Reproduce the listing below from the line with "Model upgrade (Random Forest, XGBoost, etc.)" to the line with "#10 from mtougeron/issues-5", both lines included, character for character, minus any pictures.

# GIVEN DATA:
= = =
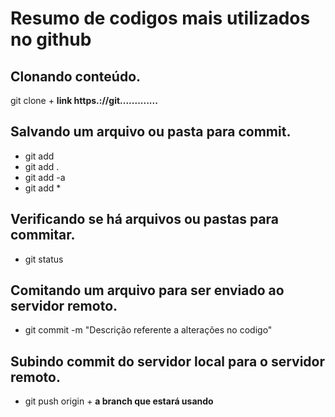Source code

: 
# Resumo de codigos mais utilizados no github   


## Clonando conteúdo.

git clone + **link https.://git.............**


## Salvando um arquivo ou pasta para commit.

- git add
- git add .
- git add -a
- git add *


## Verificando se há arquivos ou pastas para commitar.

- git status


## Comitando um arquivo para ser enviado ao servidor remoto.

- git commit -m "Descrição referente a alterações no codigo"


## Subindo commit do servidor local para o servidor remoto.

- git push origin + **a branch que estará usando**



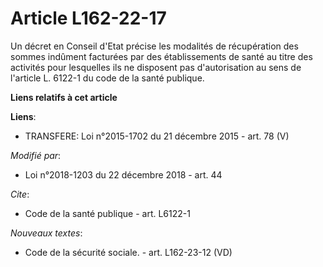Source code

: # Article L162-22-17

Un décret en Conseil d'Etat précise les modalités de récupération des sommes indûment facturées par des établissements de
santé au titre des activités pour lesquelles ils ne disposent pas d'autorisation au sens de l'article L. 6122-1 du code de la
santé publique.

**Liens relatifs à cet article**

**Liens**:

  - TRANSFERE: Loi n°2015-1702 du 21 décembre 2015 - art. 78 (V)

_Modifié par_:

  - Loi n°2018-1203 du 22 décembre 2018 - art. 44

_Cite_:

  - Code de la santé publique - art. L6122-1

_Nouveaux textes_:

  - Code de la sécurité sociale. - art. L162-23-12 (VD)
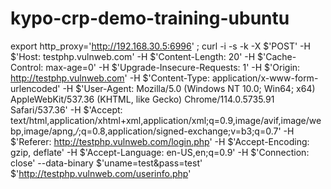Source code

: # kypo-crp-demo-training-ubuntu


export http_proxy='http://192.168.30.5:6996' ; curl -i -s -k -X $'POST' -H $'Host: testphp.vulnweb.com' -H $'Content-Length: 20' -H $'Cache-Control: max-age=0' -H $'Upgrade-Insecure-Requests: 1' -H $'Origin: http://testphp.vulnweb.com' -H $'Content-Type: application/x-www-form-urlencoded' -H $'User-Agent: Mozilla/5.0 (Windows NT 10.0; Win64; x64) AppleWebKit/537.36 (KHTML, like Gecko) Chrome/114.0.5735.91 Safari/537.36' -H $'Accept: text/html,application/xhtml+xml,application/xml;q=0.9,image/avif,image/webp,image/apng,*/*;q=0.8,application/signed-exchange;v=b3;q=0.7' -H $'Referer: http://testphp.vulnweb.com/login.php' -H $'Accept-Encoding: gzip, deflate' -H $'Accept-Language: en-US,en;q=0.9' -H $'Connection: close' --data-binary $'uname=test&pass=test' $'http://testphp.vulnweb.com/userinfo.php'
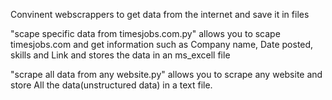 Convinent webscrappers to get data from the internet and save it in files

"scape specific data from timesjobs.com.py" allows you to scape timesjobs.com and get information such as Company name, Date posted, skills and Link and stores the data in an ms_excell file

"scrape all data from any website.py" allows you to scrape any website and store All the data(unstructured data) in a text file.
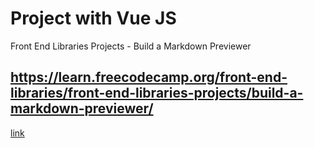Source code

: # Project with Vue JS
Front End Libraries Projects - Build a Markdown Previewer
## https://learn.freecodecamp.org/front-end-libraries/front-end-libraries-projects/build-a-markdown-previewer/
[link](/uri "title")
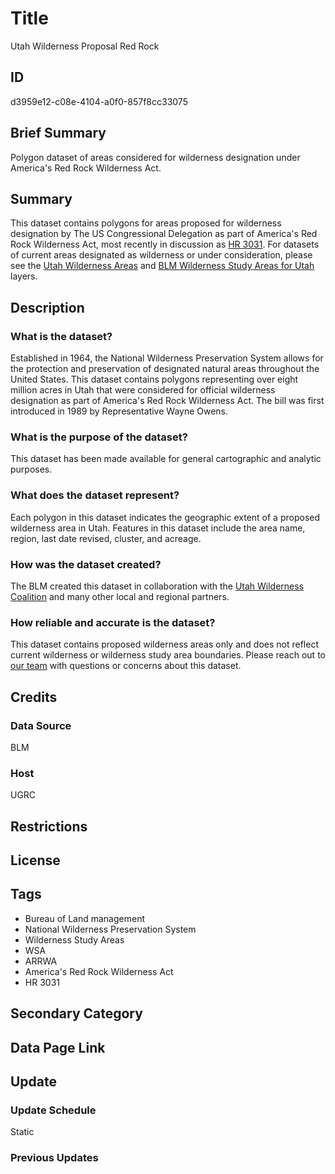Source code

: # Title

Utah Wilderness Proposal Red Rock

## ID

d3959e12-c08e-4104-a0f0-857f8cc33075

## Brief Summary

Polygon dataset of areas considered for wilderness designation under America's Red Rock Wilderness Act.

## Summary

This dataset contains polygons for areas proposed for wilderness designation by The US Congressional Delegation as part of America's Red Rock Wilderness Act, most recently in discussion as [HR 3031](https://www.congress.gov/bill/118th-congress/house-bill/3031/text). For datasets of current areas designated as wilderness or under consideration, please see the [Utah Wilderness Areas](https://gis.utah.gov/products/sgid/boundaries/wilderness/) and [BLM Wilderness Study Areas for Utah](https://gis.utah.gov/products/sgid/boundaries/blm-wilderness-study-areas/) layers.

## Description

### What is the dataset?

Established in 1964, the National Wilderness Preservation System allows for the protection and preservation of designated natural areas throughout the United States. This dataset contains polygons representing over eight million acres in Utah that were considered for official wilderness designation as part of America's Red Rock Wilderness Act. The bill was first introduced in 1989 by Representative Wayne Owens.

### What is the purpose of the dataset?

This dataset has been made available for general cartographic and analytic purposes.

### What does the dataset represent?

Each polygon in this dataset indicates the geographic extent of a proposed wilderness area in Utah. Features in this dataset include the area name, region, last date revised, cluster, and acreage.

### How was the dataset created?

The BLM created this dataset in collaboration with the [Utah Wilderness Coalition](https://protectwildutah.org/) and many other local and regional partners.

### How reliable and accurate is the dataset?

This dataset contains proposed wilderness areas only and does not reflect current wilderness or wilderness study area boundaries. Please reach out to [our team](https://gis.utah.gov/contact/) with questions or concerns about this dataset.

## Credits

### Data Source

BLM

### Host

UGRC

## Restrictions

## License

## Tags

- Bureau of Land management
- National Wilderness Preservation System
- Wilderness Study Areas
- WSA
- ARRWA
- America's Red Rock Wilderness Act
- HR 3031

## Secondary Category

## Data Page Link

## Update

### Update Schedule

Static

### Previous Updates
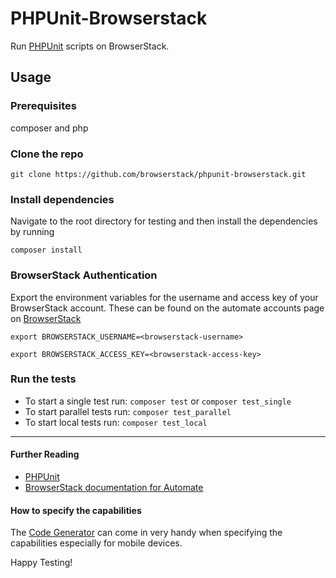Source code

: # PHPUnit-Browserstack

Run [PHPUnit](https://github.com/sebastianbergmann/phpunit) scripts on BrowserStack.

## Usage

### Prerequisites

composer and php

### Clone the repo

`git clone https://github.com/browserstack/phpunit-browserstack.git`

### Install dependencies

Navigate to the root directory for testing and then install the dependencies by running

`composer install`

### BrowserStack Authentication

Export the environment variables for the username and access key of your BrowserStack account.
These can be found on the automate accounts page on [BrowserStack](https://www.browserstack.com/accounts/automate)

`export BROWSERSTACK_USERNAME=<browserstack-username>`

`export BROWSERSTACK_ACCESS_KEY=<browserstack-access-key>`

### Run the tests

 - To start a single test run: `composer test` or `composer test_single`
 - To start parallel tests run: `composer test_parallel`
 - To start local tests run: `composer test_local`

-----

#### Further Reading

- [PHPUnit](https://phpunit.de/)
- [BrowserStack documentation for Automate](https://www.browserstack.com/automate/php)

#### How to specify the capabilities

The [Code Generator](https://www.browserstack.com/automate/node#setting-os-and-browser) can come in very handy when specifying the capabilities especially for mobile devices.

Happy Testing!
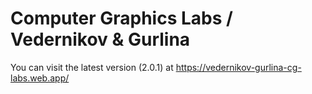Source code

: # Сomputer Graphics Labs / Vedernikov & Gurlina

You can visit the latest version (2.0.1) at https://vedernikov-gurlina-cg-labs.web.app/
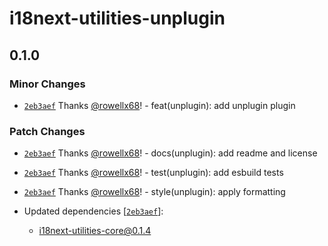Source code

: # i18next-utilities-unplugin

## 0.1.0

### Minor Changes

- [`2eb3aef`](https://github.com/rowellx68/i18next-utilities/commit/2eb3aef6a99e5229b5bee65083a6f2f3e75563b3) Thanks [@rowellx68](https://github.com/rowellx68)! - feat(unplugin): add unplugin plugin

### Patch Changes

- [`2eb3aef`](https://github.com/rowellx68/i18next-utilities/commit/2eb3aef6a99e5229b5bee65083a6f2f3e75563b3) Thanks [@rowellx68](https://github.com/rowellx68)! - docs(unplugin): add readme and license

- [`2eb3aef`](https://github.com/rowellx68/i18next-utilities/commit/2eb3aef6a99e5229b5bee65083a6f2f3e75563b3) Thanks [@rowellx68](https://github.com/rowellx68)! - test(unplugin): add esbuild tests

- [`2eb3aef`](https://github.com/rowellx68/i18next-utilities/commit/2eb3aef6a99e5229b5bee65083a6f2f3e75563b3) Thanks [@rowellx68](https://github.com/rowellx68)! - style(unplugin): apply formatting

- Updated dependencies [[`2eb3aef`](https://github.com/rowellx68/i18next-utilities/commit/2eb3aef6a99e5229b5bee65083a6f2f3e75563b3)]:
  - i18next-utilities-core@0.1.4
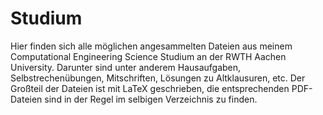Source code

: # Studium

Hier finden sich alle möglichen angesammelten Dateien aus meinem Computational
Engineering Science Studium an der RWTH Aachen University. Darunter sind unter
anderem Hausaufgaben, Selbstrechenübungen, Mitschriften, Lösungen zu
Altklausuren, etc. Der Großteil der Dateien ist mit LaTeX geschrieben, die
entsprechenden PDF-Dateien sind in der Regel im selbigen Verzeichnis zu finden.
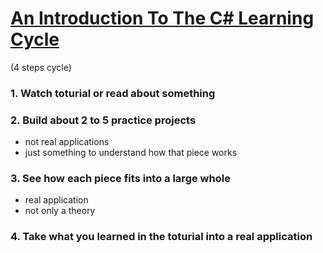 # [An Introduction To The C# Learning Cycle](https://youtu.be/h7aIzCkmbl8?list=PLLWMQd6PeGY2GVsQZ-u3DPXqwwKW8MkiP)  
(4 steps cycle)  
###  1. Watch toturial or read about something
###  2. Build about 2 to 5 practice projects
  - not real applications
  - just something to understand how that piece works
###  3. See how each piece fits into a large whole
  - real application
  - not only a theory
###  4. Take what you learned in the toturial into a real application
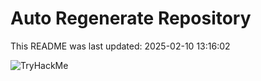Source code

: # Auto Regenerate Repository

This README was last updated: 2025-02-10 13:16:02

 ![TryHackMe](https://tryhackme.com/badge/533634)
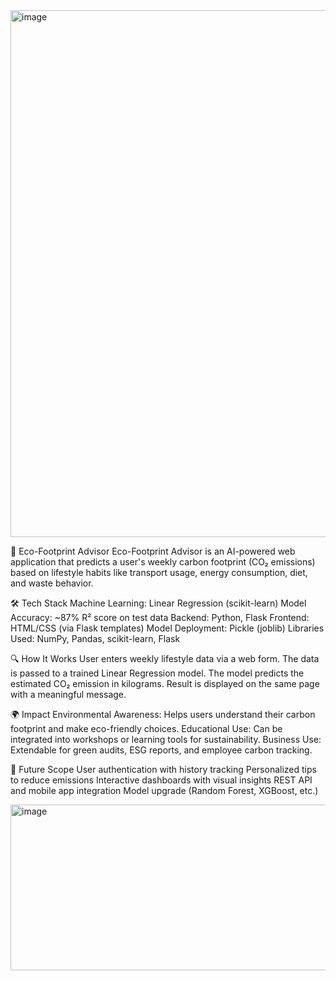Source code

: <img width="795" height="843" alt="image" src="https://github.com/user-attachments/assets/cf9f2c81-5498-46ba-ab61-b8533b4d2dad" />

🌱 Eco-Footprint Advisor
Eco-Footprint Advisor is an AI-powered web application that predicts a user's weekly carbon footprint (CO₂ emissions) based on lifestyle habits like transport usage, energy consumption, diet, and waste behavior.

🛠 Tech Stack
Machine Learning: Linear Regression (scikit-learn)
Model Accuracy: ~87% R² score on test data
Backend: Python, Flask
Frontend: HTML/CSS (via Flask templates)
Model Deployment: Pickle (joblib)
Libraries Used: NumPy, Pandas, scikit-learn, Flask

🔍 How It Works
User enters weekly lifestyle data via a web form.
The data is passed to a trained Linear Regression model.
The model predicts the estimated CO₂ emission in kilograms.
Result is displayed on the same page with a meaningful message.

🌍 Impact
Environmental Awareness: Helps users understand their carbon footprint and make eco-friendly choices.
Educational Use: Can be integrated into workshops or learning tools for sustainability.
Business Use: Extendable for green audits, ESG reports, and employee carbon tracking.

🚀 Future Scope
User authentication with history tracking
Personalized tips to reduce emissions
Interactive dashboards with visual insights
REST API and mobile app integration
Model upgrade (Random Forest, XGBoost, etc.)

<img width="1377" height="265" alt="image" src="https://github.com/user-attachments/assets/7a5fcf0d-c169-45a0-b06b-ee103abcbf02" />
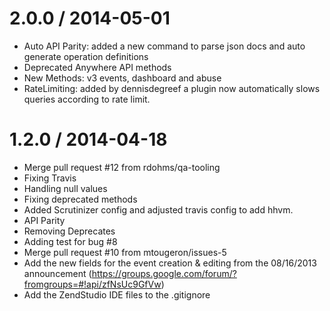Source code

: 2.0.0 / 2014-05-01
==================
 * Auto API Parity: added a new command to parse json docs and auto generate operation definitions
 * Deprecated Anywhere API methods
 * New Methods: v3 events, dashboard and abuse
 * RateLimiting: added by dennisdegreef a plugin now automatically slows queries according to rate limit.

1.2.0 / 2014-04-18 
==================

 * Merge pull request #12 from rdohms/qa-tooling
 * Fixing Travis
 * Handling null values
 * Fixing deprecated methods
 * Added Scrutinizer config and adjusted travis config to add hhvm.
 * API Parity
 * Removing Deprecates
 * Adding test for bug #8
 * Merge pull request #10 from mtougeron/issues-5
 * Add the new fields for the event creation & editing from the 08/16/2013 announcement (https://groups.google.com/forum/?fromgroups=#!api/zfNsUc9GfVw)
 * Add the ZendStudio IDE files to the .gitignore

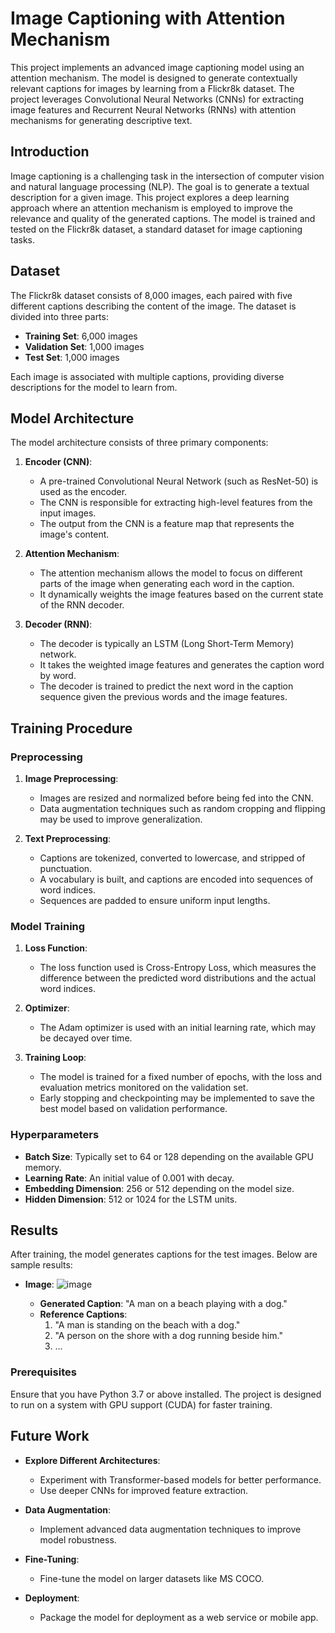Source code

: # Image Captioning with Attention Mechanism

This project implements an advanced image captioning model using an attention mechanism. The model is designed to generate contextually relevant captions for images by learning from a Flickr8k dataset. The project leverages Convolutional Neural Networks (CNNs) for extracting image features and Recurrent Neural Networks (RNNs) with attention mechanisms for generating descriptive text.

## Introduction

Image captioning is a challenging task in the intersection of computer vision and natural language processing (NLP). The goal is to generate a textual description for a given image. This project explores a deep learning approach where an attention mechanism is employed to improve the relevance and quality of the generated captions. The model is trained and tested on the Flickr8k dataset, a standard dataset for image captioning tasks.

## Dataset

The Flickr8k dataset consists of 8,000 images, each paired with five different captions describing the content of the image. The dataset is divided into three parts:

- **Training Set**: 6,000 images
- **Validation Set**: 1,000 images
- **Test Set**: 1,000 images

Each image is associated with multiple captions, providing diverse descriptions for the model to learn from.

## Model Architecture

The model architecture consists of three primary components:

1. **Encoder (CNN)**:
   - A pre-trained Convolutional Neural Network (such as ResNet-50) is used as the encoder.
   - The CNN is responsible for extracting high-level features from the input images.
   - The output from the CNN is a feature map that represents the image's content.

2. **Attention Mechanism**:
   - The attention mechanism allows the model to focus on different parts of the image when generating each word in the caption.
   - It dynamically weights the image features based on the current state of the RNN decoder.

3. **Decoder (RNN)**:
   - The decoder is typically an LSTM (Long Short-Term Memory) network.
   - It takes the weighted image features and generates the caption word by word.
   - The decoder is trained to predict the next word in the caption sequence given the previous words and the image features.

## Training Procedure

### Preprocessing

1. **Image Preprocessing**:
   - Images are resized and normalized before being fed into the CNN.
   - Data augmentation techniques such as random cropping and flipping may be used to improve generalization.

2. **Text Preprocessing**:
   - Captions are tokenized, converted to lowercase, and stripped of punctuation.
   - A vocabulary is built, and captions are encoded into sequences of word indices.
   - Sequences are padded to ensure uniform input lengths.

### Model Training

1. **Loss Function**:
   - The loss function used is Cross-Entropy Loss, which measures the difference between the predicted word distributions and the actual word indices.

2. **Optimizer**:
   - The Adam optimizer is used with an initial learning rate, which may be decayed over time.

3. **Training Loop**:
   - The model is trained for a fixed number of epochs, with the loss and evaluation metrics monitored on the validation set.
   - Early stopping and checkpointing may be implemented to save the best model based on validation performance.

### Hyperparameters

- **Batch Size**: Typically set to 64 or 128 depending on the available GPU memory.
- **Learning Rate**: An initial value of 0.001 with decay.
- **Embedding Dimension**: 256 or 512 depending on the model size.
- **Hidden Dimension**: 512 or 1024 for the LSTM units.


## Results

After training, the model generates captions for the test images. Below are sample results:

- **Image**: ![image](https://github.com/user-attachments/assets/0a9c8e30-a5a6-4976-8c5c-44d61fdc90ce)

  - **Generated Caption**: "A man on a beach playing with a dog."
  - **Reference Captions**:
    1. "A man is standing on the beach with a dog."
    2. "A person on the shore with a dog running beside him."
    3. ...


### Prerequisites

Ensure that you have Python 3.7 or above installed. The project is designed to run on a system with GPU support (CUDA) for faster training.

## Future Work

- **Explore Different Architectures**:
  - Experiment with Transformer-based models for better performance.
  - Use deeper CNNs for improved feature extraction.

- **Data Augmentation**:
  - Implement advanced data augmentation techniques to improve model robustness.

- **Fine-Tuning**:
  - Fine-tune the model on larger datasets like MS COCO.

- **Deployment**:
  - Package the model for deployment as a web service or mobile app.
= = =
# ANSWER SPACE:
Model upgrade (Random Forest, XGBoost, etc.)

<img width="1377" height="265" alt="image" src="https://github.com/user-attachments/assets/7a5fcf0d-c169-45a0-b06b-ee103abcbf02" />
Source code

: 2.0.0 / 2014-05-01
==================
 * Auto API Parity: added a new command to parse json docs and auto generate operation definitions
 * Deprecated Anywhere API methods
 * New Methods: v3 events, dashboard and abuse
 * RateLimiting: added by dennisdegreef a plugin now automatically slows queries according to rate limit.

1.2.0 / 2014-04-18 
==================

 * Merge pull request #12 from rdohms/qa-tooling
 * Fixing Travis
 * Handling null values
 * Fixing deprecated methods
 * Added Scrutinizer config and adjusted travis config to add hhvm.
 * API Parity
 * Removing Deprecates
 * Adding test for bug #8
 * Merge pull request #10 from mtougeron/issues-5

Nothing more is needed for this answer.